Thursday, January 24, 2008

Q&A Part II

Arabic culture: how exposed are my kids to it?

Hardly at all.

We have satellite TV, so we get Disney, Animal Planet, Discovery Science, etc. A few channels broadcast American TV here: Oprah is here, but not Jerry Springer. We get "Law & Order" but not "The Shield." The filtering system seems to be a little inconsistent, though. The kissing scenes in Disney animated movies are cut, but flip through the channels and you'll find plenty of non-animated kissing (American soaps) and swear words, their Arabic translations subtitled. Haven't seen any sex scenes yet. Haven't been looking. Honest. As a matter of fact, if we ever move off of "Boomerang," it's a rare occasion. (How can I deny my children reruns of "The Jetsons" and "Captain Caveman," "Deputy Dog" and "Mighty Mouse"?!)

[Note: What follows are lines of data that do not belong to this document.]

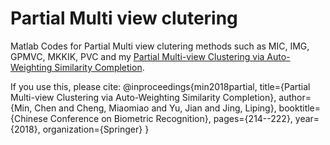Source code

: # Partial Multi view clutering
Matlab Codes for Partial Multi view clutering methods such as MIC, IMG, GPMVC, MKKIK, PVC and my [Partial Multi-view Clustering via Auto-Weighting Similarity Completion](https://link.springer.com/chapter/10.1007/978-3-319-97909-0_23).


If you use this, please cite:
@inproceedings{min2018partial,
  title={Partial Multi-view Clustering via Auto-Weighting Similarity Completion},
  author={Min, Chen and Cheng, Miaomiao and Yu, Jian and Jing, Liping},
  booktitle={Chinese Conference on Biometric Recognition},
  pages={214--222},
  year={2018},
  organization={Springer}
}
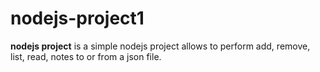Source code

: # nodejs-project1

**nodejs project** is a simple nodejs project allows to perform add, remove, list, read, notes to or from a json file.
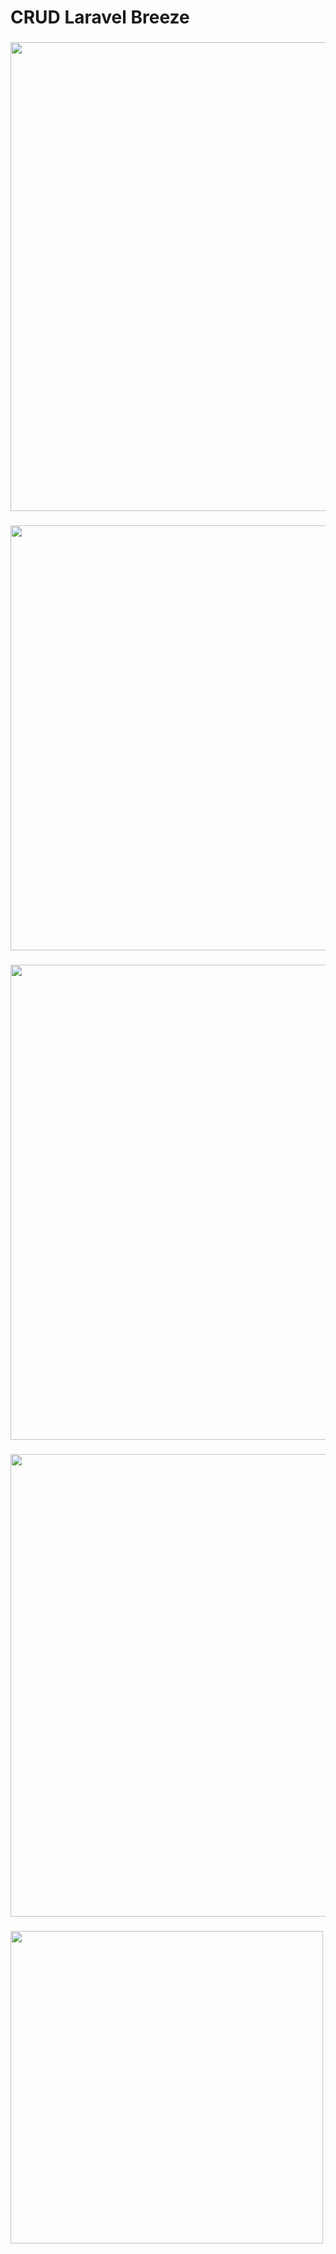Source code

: <h1 align="left">CRUD Laravel Breeze</h1>

###

<div align="center">
  <img height="750" src="https://cdn.discordapp.com/attachments/914572071114264659/1137018836445569024/image.png"  />
</div>

###

<div align="center">
  <img height="680" src="https://cdn.discordapp.com/attachments/914572071114264659/1137019766175977472/image.png"  />
</div>

###

<div align="center">
  <img height="760" src="https://cdn.discordapp.com/attachments/914572071114264659/1137019934963146932/image.png"  />
</div>

###

<div align="center">
  <img height="740" src="https://cdn.discordapp.com/attachments/914572071114264659/1137020224420454481/image.png"  />
</div>

###

<img align="left" height="500" src="https://cdn.discordapp.com/attachments/914572071114264659/1137020404335136788/image.png"  />

###
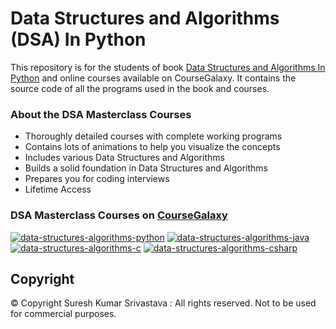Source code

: # Data Structures and Algorithms (DSA) In Python

This  repository is for the students of book [Data Structures and Algorithms In Python](http://coursegalaxy.com/course/data-structures-algorithms-python.html) and online courses available on CourseGalaxy. It contains the source code of all the programs used in the book and courses.

### About the DSA Masterclass Courses
 * Thoroughly detailed courses with complete working programs
 * Contains lots of animations to help you visualize the concepts
 * Includes various Data Structures and Algorithms 
 * Builds a solid foundation in Data Structures and Algorithms
 * Prepares you for coding interviews 
 * Lifetime Access

### DSA Masterclass Courses on [CourseGalaxy](http://coursegalaxy.com/)

[![data-structures-algorithms-python](https://user-images.githubusercontent.com/96913690/200234827-86aec10a-bfab-4371-91fc-e2be855ff1ff.jpg)](https://coursegalaxy.usefedora.com/p/data-structures-algorithms-python?coupon_code=GITHUB75PER)
[![data-structures-algorithms-java](https://user-images.githubusercontent.com/96913690/200234744-14a5ed97-085f-44f3-9298-979c2053c580.jpg)](https://coursegalaxy.usefedora.com/p/data-structures-algorithms-java?coupon_code=GITHUB75PER)
[![data-structures-algorithms-c](https://user-images.githubusercontent.com/96913690/200234592-25d33957-0e9e-4cc0-b324-2a73325aca85.jpg)](https://coursegalaxy.usefedora.com/p/data-structures-algorithms-c?coupon_code=GITHUB75PER)
[![data-structures-algorithms-csharp](https://user-images.githubusercontent.com/96913690/200234905-67b85dfd-20c4-4f4b-afd2-e10d3568fff8.jpg)](https://coursegalaxy.usefedora.com/p/data-structures-algorithms-csharp?coupon_code=GITHUB75PER)

## Copyright
© Copyright Suresh Kumar Srivastava : All rights reserved.
Not to be used for commercial purposes.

Our first week here, before we had satellite, I was mesmerized by an Arabic station one afternoon . . . honestly couldn't tear myself away from it. The show had a mustached man singing in Arabic, a single guitar player backing him up. It was a fairly upbeat song, but nothing I was ready to run out and buy. He looked bored, as though singing himself to sleep. But then the cameras panned around the studio and you could see men lined up against the walls, a few in thobes, but most in casual Western dress. And two Arabic women, the only two women in the studio at all, were dancing along to the music. One was wearing jeans and a black shirt, nothing remarkable--looked like she had just walked in to deliver lunch to her husband or something and got recruited to dance. She was probably about 40 or so, very soccer-mom looking. But the other woman dancing is the one that confused me the most. She was likely around 20, had heavy makeup, long hair in cornrows, alternating blond and brown. Her clothes were even more bizarre: knee-length shorts with suspenders, a tight low-cut, midriff t-shirt, and knee socks with high heels. Whereas the soccer mom (excuse me: "football" mom) was dancing more traditional Arabic dance, the other was dancing like she was hoping for tips: shimmying, spinning in circles, lots of hip gyration and thrusting, whipping her hair around like Bo Derek had she been in "Flashdance." Just. Bizarre. And again, they all looked bored. After about 5 minutes or so, I realized I would never figure out what was going on, and by then the older boys were watching as well . . . and laughing. So we moved on to good old American TV, where you can at least expect low brow and not be confused by it all.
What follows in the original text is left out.